[[ Input for this task, beginning ]]

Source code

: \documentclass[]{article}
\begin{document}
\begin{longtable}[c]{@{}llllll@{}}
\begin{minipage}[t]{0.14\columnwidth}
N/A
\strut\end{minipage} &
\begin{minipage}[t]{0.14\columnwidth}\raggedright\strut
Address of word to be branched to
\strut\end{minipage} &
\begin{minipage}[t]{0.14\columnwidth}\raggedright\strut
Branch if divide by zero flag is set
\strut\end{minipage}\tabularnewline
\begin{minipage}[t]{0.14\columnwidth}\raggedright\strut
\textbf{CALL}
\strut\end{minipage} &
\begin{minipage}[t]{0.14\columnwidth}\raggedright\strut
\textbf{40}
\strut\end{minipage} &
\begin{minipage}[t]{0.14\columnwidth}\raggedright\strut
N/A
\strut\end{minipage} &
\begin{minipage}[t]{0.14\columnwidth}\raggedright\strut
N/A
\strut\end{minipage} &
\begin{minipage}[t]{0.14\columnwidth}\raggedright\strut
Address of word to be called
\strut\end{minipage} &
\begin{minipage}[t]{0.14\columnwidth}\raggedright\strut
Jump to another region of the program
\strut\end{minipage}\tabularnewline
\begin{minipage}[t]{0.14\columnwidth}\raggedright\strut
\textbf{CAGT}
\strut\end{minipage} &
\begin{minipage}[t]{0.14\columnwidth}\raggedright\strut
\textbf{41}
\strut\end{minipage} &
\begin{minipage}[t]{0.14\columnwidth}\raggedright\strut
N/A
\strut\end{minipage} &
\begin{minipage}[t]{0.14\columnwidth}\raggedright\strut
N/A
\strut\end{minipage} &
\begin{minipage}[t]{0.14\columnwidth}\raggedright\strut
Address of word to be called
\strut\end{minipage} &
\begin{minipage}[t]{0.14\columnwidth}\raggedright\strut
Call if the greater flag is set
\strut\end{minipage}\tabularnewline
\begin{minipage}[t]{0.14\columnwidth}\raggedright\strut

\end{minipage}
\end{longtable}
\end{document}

[[ Input for this task, end ]]
[[ Input for this task, beginning ]]

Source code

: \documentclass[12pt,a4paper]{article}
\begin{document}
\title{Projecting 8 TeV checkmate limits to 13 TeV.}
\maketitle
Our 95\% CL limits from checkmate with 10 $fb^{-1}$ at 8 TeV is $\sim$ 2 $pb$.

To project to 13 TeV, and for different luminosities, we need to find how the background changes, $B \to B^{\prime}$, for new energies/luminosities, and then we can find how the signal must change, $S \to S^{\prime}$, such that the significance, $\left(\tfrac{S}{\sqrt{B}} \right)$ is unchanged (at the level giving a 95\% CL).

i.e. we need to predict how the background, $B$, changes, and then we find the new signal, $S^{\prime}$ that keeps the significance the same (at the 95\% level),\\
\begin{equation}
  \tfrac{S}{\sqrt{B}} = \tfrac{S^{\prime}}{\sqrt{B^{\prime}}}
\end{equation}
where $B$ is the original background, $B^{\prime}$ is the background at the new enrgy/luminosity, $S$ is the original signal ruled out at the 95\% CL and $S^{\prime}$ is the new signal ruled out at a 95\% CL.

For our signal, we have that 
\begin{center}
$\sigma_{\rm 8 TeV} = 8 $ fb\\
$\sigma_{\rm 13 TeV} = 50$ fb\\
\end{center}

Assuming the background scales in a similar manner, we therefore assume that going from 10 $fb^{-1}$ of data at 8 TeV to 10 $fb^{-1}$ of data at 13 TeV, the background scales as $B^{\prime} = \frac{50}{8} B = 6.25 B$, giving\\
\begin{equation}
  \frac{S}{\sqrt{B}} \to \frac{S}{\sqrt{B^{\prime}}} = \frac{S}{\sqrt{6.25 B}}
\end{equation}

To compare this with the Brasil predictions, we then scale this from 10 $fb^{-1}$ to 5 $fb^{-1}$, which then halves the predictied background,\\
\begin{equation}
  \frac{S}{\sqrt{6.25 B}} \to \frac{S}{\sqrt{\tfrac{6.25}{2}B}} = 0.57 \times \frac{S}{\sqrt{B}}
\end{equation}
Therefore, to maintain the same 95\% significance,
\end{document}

[[ Input for this task, end ]]

◆ **Aim of the task**:
Using the records above, gather all lines where the string "that" is present.

◆ **Response**:
To project to 13 TeV, and for different luminosities, we need to find how the background changes, $B \to B^{\prime}$, for new energies/luminosities, and then we can find how the signal must change, $S \to S^{\prime}$, such that the significance, $\left(\tfrac{S}{\sqrt{B}} \right)$ is unchanged (at the level giving a 95\% CL).
i.e. we need to predict how the background, $B$, changes, and then we find the new signal, $S^{\prime}$ that keeps the significance the same (at the 95\% level),\\
For our signal, we have that 
Assuming the background scales in a similar manner, we therefore assume that going from 10 $fb^{-1}$ of data at 8 TeV to 10 $fb^{-1}$ of data at 13 TeV, the background scales as $B^{\prime} = \frac{50}{8} B = 6.25 B$, giving\\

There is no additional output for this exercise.